> [REQUIRED ACTION]: For the material below, return exactly the lines starting at the one holding "- Java, Kotlin, Clojure, Groovy, Scala un Jython integrācija" and ending at the one holding "- Intégration de", counting both as part of the range.

====== RECORDS SUPPLIED

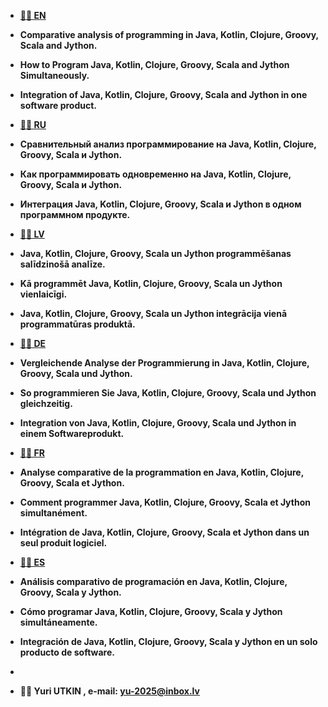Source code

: <strong>
 
- <a href="https://yu-2023.github.io/inf/info_EN.html" target="_blank">💞️💞️ EN</a>
- Comparative analysis of programming in Java, Kotlin, Clojure, Groovy, Scala and Jython.
- How to Program Java, Kotlin, Clojure, Groovy, Scala and Jython Simultaneously.
- Integration of Java, Kotlin, Clojure, Groovy, Scala and Jython in one software product.

- <a href="https://yu-2023.github.io/inf/info_RU.html" target="_blank">👋👋 RU</a>
- Сравнительный анализ программирование на Java, Kotlin, Clojure, Groovy, Scala и Jython.
- Как программировать одновременно на Java, Kotlin, Clojure, Groovy, Scala и Jython.
- Интеграция Java, Kotlin, Clojure, Groovy, Scala и Jython в одном программном продукте.

- <a href="https://yu-2023.github.io/inf/info_LV.html" target="_blank">🌱🌱 LV</a>
- Java, Kotlin, Clojure, Groovy, Scala un Jython programmēšanas salīdzinošā analīze.
- Kā programmēt Java, Kotlin, Clojure, Groovy, Scala un Jython vienlaicīgi.
- Java, Kotlin, Clojure, Groovy, Scala un Jython integrācija vienā programmatūras produktā.

- <a href="https://yu-2023.github.io/inf/info_DE.html" target="_blank">💞️💞️ DE</a>
- Vergleichende Analyse der Programmierung in Java, Kotlin, Clojure, Groovy, Scala und Jython.
- So programmieren Sie Java, Kotlin, Clojure, Groovy, Scala und Jython gleichzeitig.
- Integration von Java, Kotlin, Clojure, Groovy, Scala und Jython in einem Softwareprodukt.

- <a href="https://yu-2023.github.io/inf/info_FR.html" target="_blank">👋👋 FR</a>
- Analyse comparative de la programmation en Java, Kotlin, Clojure, Groovy, Scala et Jython.
- Comment programmer Java, Kotlin, Clojure, Groovy, Scala et Jython simultanément.
- Intégration de Java, Kotlin, Clojure, Groovy, Scala et Jython dans un seul produit logiciel.

- <a href="https://yu-2023.github.io/inf/info_ES.html" target="_blank">🌱🌱 ES</a>
- Análisis comparativo de programación en Java, Kotlin, Clojure, Groovy, Scala y Jython.
- Cómo programar Java, Kotlin, Clojure, Groovy, Scala y Jython simultáneamente.
- Integración de Java, Kotlin, Clojure, Groovy, Scala y Jython en un solo producto de software.
-
- 👀👀 Yuri UTKIN , e-mail: yu-2025@inbox.lv

</strong>
 
<!---
yu-2023/yu-2023 is a āØ special āØ repository because its `README.md` (this file) appears on your GitHub profile.
You can click the Preview link to take a look at your changes.
--->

============

> [RESULT OF THIS TASK]:
- Java, Kotlin, Clojure, Groovy, Scala un Jython integrācija vienā programmatūras produktā.

- <a href="https://yu-2023.github.io/inf/info_DE.html" target="_blank">💞️💞️ DE</a>
- Vergleichende Analyse der Programmierung in Java, Kotlin, Clojure, Groovy, Scala und Jython.
- So programmieren Sie Java, Kotlin, Clojure, Groovy, Scala und Jython gleichzeitig.
- Integration von Java, Kotlin, Clojure, Groovy, Scala und Jython in einem Softwareprodukt.

- <a href="https://yu-2023.github.io/inf/info_FR.html" target="_blank">👋👋 FR</a>
- Analyse comparative de la programmation en Java, Kotlin, Clojure, Groovy, Scala et Jython.
- Comment programmer Java, Kotlin, Clojure, Groovy, Scala et Jython simultanément.
- Intégration de Java, Kotlin, Clojure, Groovy, Scala et Jython dans un seul produit logiciel.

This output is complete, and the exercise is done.